As everybody in the world knows except me, November is National Novel Writing Month, an idea dreamed up by Californian Chris Baty. The point is to churn out a 50,000-word novel between All Saints' Day and 11:59:59pm on November 30. It's quantity, not quality that counts. Started in 1999, NaNo has spread to England according to The Guardian.
Most all my favorite book bloggers are well off the dime by now, with 3 - 5 - 7, 000 words completed already. Lord, and I struggle to hit 1,000 every morning on my novel.

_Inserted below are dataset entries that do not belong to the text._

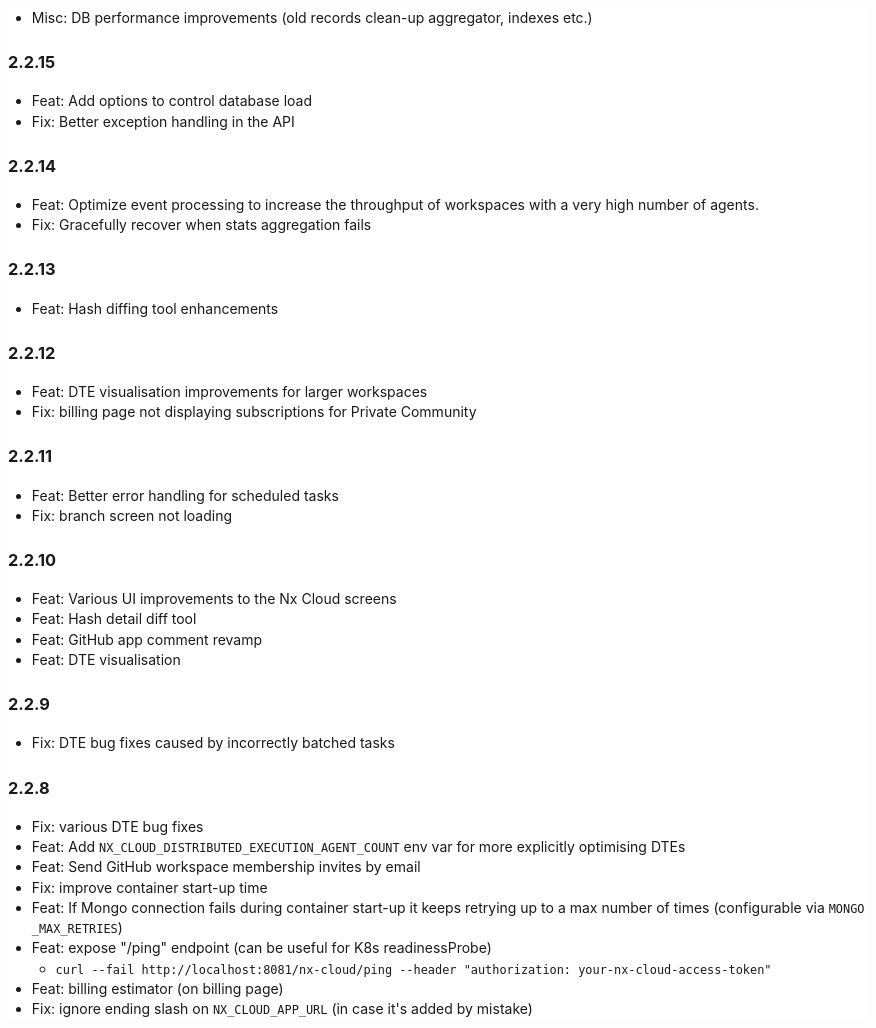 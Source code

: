 - Misc: DB performance improvements (old records clean-up aggregator, indexes etc.)

### 2.2.15

- Feat: Add options to control database load
- Fix: Better exception handling in the API

### 2.2.14

- Feat: Optimize event processing to increase the throughput of workspaces with a very high number of agents.
- Fix: Gracefully recover when stats aggregation fails

### 2.2.13

- Feat: Hash diffing tool enhancements

### 2.2.12

- Feat: DTE visualisation improvements for larger workspaces
- Fix: billing page not displaying subscriptions for Private Community

### 2.2.11

- Feat: Better error handling for scheduled tasks
- Fix: branch screen not loading

### 2.2.10

- Feat: Various UI improvements to the Nx Cloud screens
- Feat: Hash detail diff tool
- Feat: GitHub app comment revamp
- Feat: DTE visualisation

### 2.2.9

- Fix: DTE bug fixes caused by incorrectly batched tasks

### 2.2.8

- Fix: various DTE bug fixes
- Feat: Add `NX_CLOUD_DISTRIBUTED_EXECUTION_AGENT_COUNT` env var for more explicitly optimising DTEs
- Feat: Send GitHub workspace membership invites by email
- Fix: improve container start-up time
- Feat: If Mongo connection fails during container start-up it keeps retrying up to a max number of times (configurable via `MONGO_MAX_RETRIES`)
- Feat: expose "/ping" endpoint (can be useful for K8s readinessProbe)
  - `curl --fail http://localhost:8081/nx-cloud/ping --header "authorization: your-nx-cloud-access-token"`
- Feat: billing estimator (on billing page)
- Fix: ignore ending slash on `NX_CLOUD_APP_URL` (in case it's added by mistake)
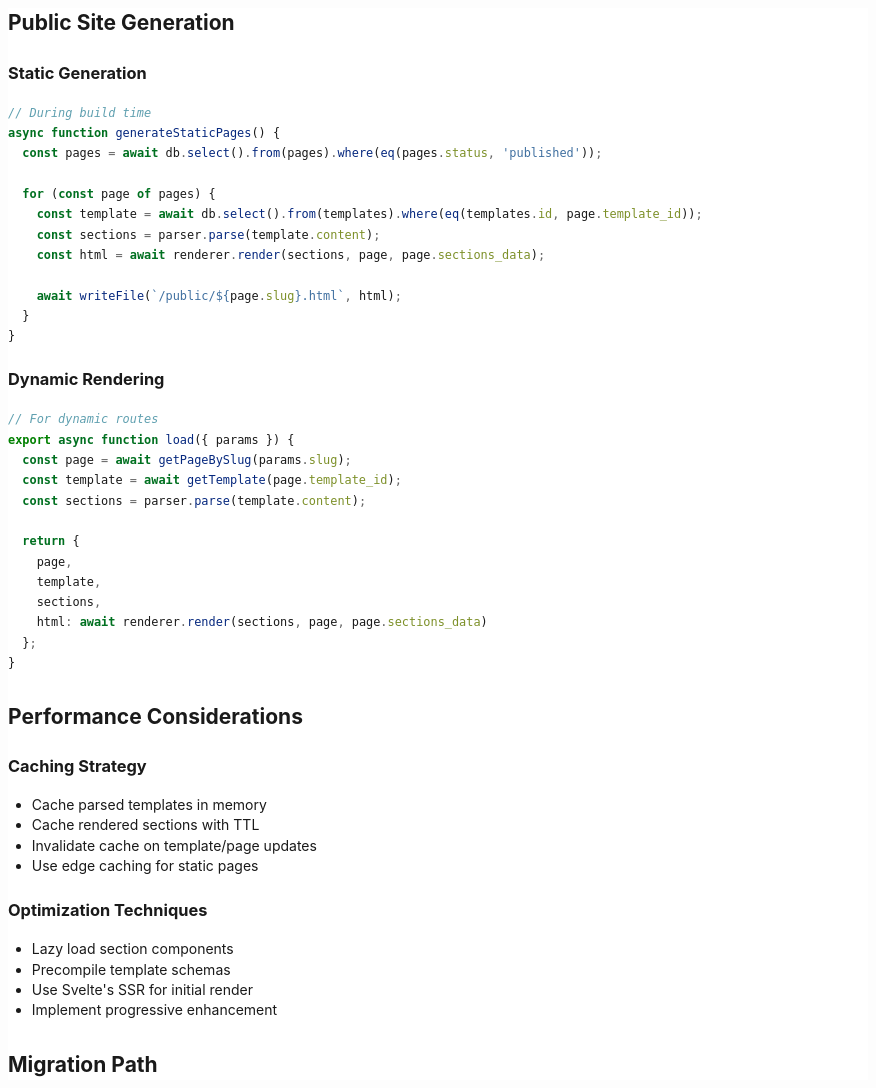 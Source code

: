 ## Public Site Generation

### Static Generation
```typescript
// During build time
async function generateStaticPages() {
  const pages = await db.select().from(pages).where(eq(pages.status, 'published'));
  
  for (const page of pages) {
    const template = await db.select().from(templates).where(eq(templates.id, page.template_id));
    const sections = parser.parse(template.content);
    const html = await renderer.render(sections, page, page.sections_data);
    
    await writeFile(`/public/${page.slug}.html`, html);
  }
}
```

### Dynamic Rendering
```typescript
// For dynamic routes
export async function load({ params }) {
  const page = await getPageBySlug(params.slug);
  const template = await getTemplate(page.template_id);
  const sections = parser.parse(template.content);
  
  return {
    page,
    template,
    sections,
    html: await renderer.render(sections, page, page.sections_data)
  };
}
```

## Performance Considerations

### Caching Strategy
- Cache parsed templates in memory
- Cache rendered sections with TTL
- Invalidate cache on template/page updates
- Use edge caching for static pages

### Optimization Techniques
- Lazy load section components
- Precompile template schemas
- Use Svelte's SSR for initial render
- Implement progressive enhancement

## Migration Path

I suspect I could use the exercise of just writing hell-for-leather. As I've said before I do tend to start tweaking words and grammar - even character names - as I go along, which is not a good thing. I am getting better at just churning out, but plot/place/character ideas come to me in mid-write, and I find it unsettling to leave what I've previously written for a later edit if my idea-mobile has made a major/minor turn. Damn that linear thinking!
So I could probably free my writing-soul quite a bit by going "nanners." Maybe next year. For now, I'll sit on the sidelines cheering you on! Pass the gin.
1 comment:
You describe perfectly exactly why I like it. I much prefer to tinker than look at a blank screen. I edit as I go and I am traditionally very slow at adding the new material. NaNo forces you to just kick it out and fix it later. Great, um, fun. No, really.
Anyway, thanks for the well wishes!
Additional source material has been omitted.